Beberapa hari lalu seorang copet tertangkap di Stasiun Manggarai. Copet ini dilucuti pakaiannya dan diberi kertas bertuliskan "SAYA COPET". Fotonya tidak perlu ditampilkan di sini lah ya. Tapi kalau anda penasaran, silahkan saja cari-cari sendiri.
Beruntung sekali copet ini. Bagaimana tidak, rekan-rekan sejawatnya yang lain di negeri ini banyak yang dipaksa meregang nyawa dengan badan penuh lebam dan tulang-belulang patah di sana-sini. Dibandingkan itu, kalau cuma sekedar ditelanjangi tentu hitungannya masih beruntung.

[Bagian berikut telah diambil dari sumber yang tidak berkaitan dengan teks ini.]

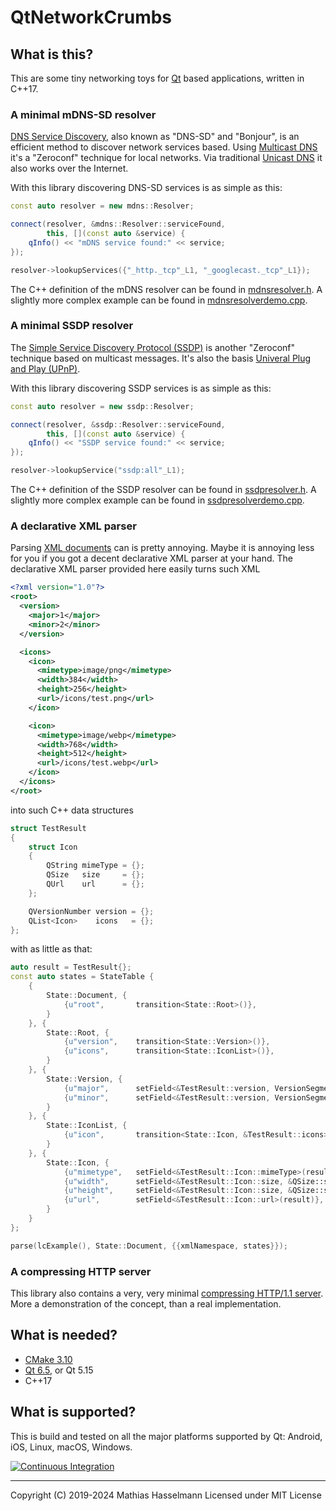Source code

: # QtNetworkCrumbs

## What is this?

This are some tiny networking toys for [Qt][qt-opensource] based applications, written in C++17.

### A minimal mDNS-SD resolver

[DNS Service Discovery][DNS-SD], also known as "DNS-SD" and "Bonjour", is an efficient method to discover
network services based. Using [Multicast DNS][mDNS] it's a "Zeroconf" technique for local networks. Via
traditional [Unicast DNS][DNS] it also works over the Internet.

With this library discovering DNS-SD services is as simple as this:

```C++
const auto resolver = new mdns::Resolver;

connect(resolver, &mdns::Resolver::serviceFound,
        this, [](const auto &service) {
    qInfo() << "mDNS service found:" << service;
});

resolver->lookupServices({"_http._tcp"_L1, "_googlecast._tcp"_L1});
```

The C++ definition of the mDNS resolver can be found in [mdnsresolver.h](mdns/mdnsresolver.h).
A slightly more complex example can be found in [mdnsresolverdemo.cpp](mdns/mdnsresolverdemo.cpp).

### A minimal SSDP resolver

The [Simple Service Discovery Protocol (SSDP)][SSDP] is another "Zeroconf" technique based on multicast messages.
It's also the basis [Univeral Plug and Play (UPnP)][UPnP].

With this library discovering SSDP services is as simple as this:

```C++
const auto resolver = new ssdp::Resolver;

connect(resolver, &ssdp::Resolver::serviceFound,
        this, [](const auto &service) {
    qInfo() << "SSDP service found:" << service;
});

resolver->lookupService("ssdp:all"_L1);
```

The C++ definition of the SSDP resolver can be found in [ssdpresolver.h](ssdp/ssdpresolver.h).
A slightly more complex example can be found in [ssdpresolverdemo.cpp](ssdp/ssdpresolverdemo.cpp).

### A declarative XML parser

Parsing [XML documents][XML] can is pretty annoying.
Maybe it is annoying less for you if you got a decent declarative XML parser at your hand.
The declarative XML parser provided here easily turns such XML

```XML
<?xml version="1.0"?>
<root>
  <version>
    <major>1</major>
    <minor>2</minor>
  </version>

  <icons>
    <icon>
      <mimetype>image/png</mimetype>
      <width>384</width>
      <height>256</height>
      <url>/icons/test.png</url>
    </icon>

    <icon>
      <mimetype>image/webp</mimetype>
      <width>768</width>
      <height>512</height>
      <url>/icons/test.webp</url>
    </icon>
  </icons>
</root>
```

into such C++ data structures

```C++
struct TestResult
{
    struct Icon
    {
        QString mimeType = {};
        QSize   size     = {};
        QUrl    url      = {};
    };

    QVersionNumber version = {};
    QList<Icon>    icons   = {};
};
```

with as little as that:

```C++
auto result = TestResult{};
const auto states = StateTable {
    {
        State::Document, {
            {u"root",       transition<State::Root>()},
        }
    }, {
        State::Root, {
            {u"version",    transition<State::Version>()},
            {u"icons",      transition<State::IconList>()},
        }
    }, {
        State::Version, {
            {u"major",      setField<&TestResult::version, VersionSegment::Major>(result)},
            {u"minor",      setField<&TestResult::version, VersionSegment::Minor>(result)},
        }
    }, {
        State::IconList, {
            {u"icon",       transition<State::Icon, &TestResult::icons>(result)},
        }
    }, {
        State::Icon, {
            {u"mimetype",   setField<&TestResult::Icon::mimeType>(result)},
            {u"width",      setField<&TestResult::Icon::size, &QSize::setWidth>(result)},
            {u"height",     setField<&TestResult::Icon::size, &QSize::setHeight>(result)},
            {u"url",        setField<&TestResult::Icon::url>(result)},
        }
    }
};

parse(lcExample(), State::Document, {{xmlNamespace, states}});
```

### A compressing HTTP server

This library also contains a very, very minimal [compressing HTTP/1.1 server](http/compressingserver.cpp).
More a demonstration of the concept, than a real implementation.

## What is needed?

- [CMake 3.10](https://cmake.org/)
- [Qt 6.5][qt-opensource], or Qt 5.15
- C++17

## What is supported?

This is build and tested on all the major platforms supported by Qt:
Android, iOS, Linux, macOS, Windows.

[![Continuous Integration][build-status.svg]][build-status]

---

Copyright (C) 2019-2024 Mathias Hasselmann
Licensed under MIT License

<!-- some more complex links -->
[build-status.svg]: https://github.com/hasselmm/QtNetworkCrumbs/actions/workflows/integration.yaml/badge.svg
[build-status]:     https://github.com/hasselmm/QtNetworkCrumbs/actions/workflows/integration.yaml

[qt-opensource]:    https://www.qt.io/download-open-source

[DNS-SD]:           https://en.wikipedia.org/wiki/Zero-configuration_networking#DNS-SD
[DNS]:              https://en.wikipedia.org/wiki/Domain_Name_System#DNS_message_format
[mDNS]:             https://en.wikipedia.org/wiki/Multicast_DNS
[SSDP]:             https://en.wikipedia.org/wiki/Simple_Service_Discovery_Protocol
[UPnP]:             https://en.wikipedia.org/wiki/Universal_Plug_and_Play
[XML]:              https://en.wikipedia.org/wiki/XML
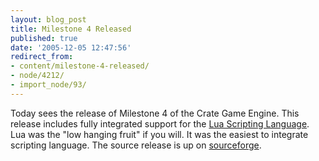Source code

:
 ```yaml
---
layout: blog_post
title: Milestone 4 Released
published: true
date: '2005-12-05 12:47:56'
redirect_from:
- content/milestone-4-released/
- node/4212/
- import_node/93/
---
```


Today sees the release of Milestone 4 of the Crate Game Engine. This release includes fully integrated support for the [Lua Scripting Language](http://lua.org). Lua was the "low hanging fruit" if you will. It was the easiest to integrate scripting language. The source release is up on [sourceforge](http://sf.net/projects/emptycrate).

Pagi ini, ada lagi kejadian serupa. Di Stasiun Manggarai juga. Cuma bedanya kali ini bukan copet, tapi pria mesum. Orang yang mencari-cari kenikmatan dalam kesempitan. Denotatif, bukan konotatif. Pria yang mencari-cari rekreasi syahwat di tengah lautan manusia di dalam gerbong kereta ini harus nurut ditelanjangi dan dipajang di tengah Stasiun Manggarai.
Stasiun Manggarai memang angker untuk para pencoleng. Bukan baru-baru ini saja para pencoleng harus merasakan aksi main hakim sendiri. Beberapa bulan yang lalu, seorang pencopet juga sempat tertangkap. Tapi pencopet ini lebih beruntung, Ia hanya dihukum jemur setelah rambutnya dibuat pitak terlebih dahulu sambil membawa kertas bertuliskan "SAYA COPET". pakaiannya masih utuh melekat.
[caption id="" align="aligncenter" width="460" caption="Sumber: detikcom"][/caption]
Aksi copet memang membuat orang lain jengkel. Apalagi untuk korban-korbannya, pasti murka. Ketika penegakan hukum terasa sulit dan berbelit-belit, aksi main hakim sendiri memang terasa sangat menyenangkan dan menyegarkan. Jika posisi kita di atas, menjadi barbar memang amat menyenangkan. Akui saja.
Tapi kalau Anda tidak hati-hati. misalnya tidak punya beking yang bisa diandalkan atau massa yang beringas, jangan coba-coba main hakim sendiri. Seorang kawan saya setelah saya tunjukkan gambar di atas beberapa bulan yang lalu bercerita bahwa Ia harus berurusan dengan polisi gara-gara aksi main hakim sendiri.
Ceritanya, toko yang ia manajeri kedatangan pengutil. Bukan cuma satu, tapi banyak. Pencuri pertama yang tertangkap diselesaikan secara kekeluargaan. Penyelesaian ini dicapai setelah sang pelaku dihukum mengepel lantai toko terlebih dahulu. Tapi ternyata pencuri itu baru gelombang pertama. Di hari itu, setidaknya ada tiga pencuri yang tertangkap tangan dan dihukum mengepel. Salah satunya padahal punya gelar sarjana agama. Gak tau deh agama apa.
Arus pencuri ternyata tidak berhenti sampai di situ saja. Masih ada pencuri lain yang tertangkap tangan. Akhirnya, karena sudah kesal, pencuri ini dijemur di depan toko. Menjadi tontonan orang yang lalu-lalang. Tak berapa lama, datang polisi. Teman saya itu akhirnya diproses dengan tuduhan melanggar HAM. Setelah proses ini-itu, akhirnya teman saya itu didamaikan dengan sang pencuri. Sebagai syarat perdamaian, teman saya dipaksa membayar Rp 500.000,- ke si pencuri dan meminta maaf. Konyolnya, si pencuri itu tidak diproses sama sekali.
Siapa pun pasti merasa heran ketika orang yang salah justru mendapat perlakuan selayaknya korban. Kok bisa-bisanya polisi malah bersimpati ke si pelaku?
Karena berusaha mencari alasan, saya beranikan bertanya ke teman saya itu,"Malingnya itu ibu-ibu ya?"
Teman saya hanya menjawab singkat,"Ho oh."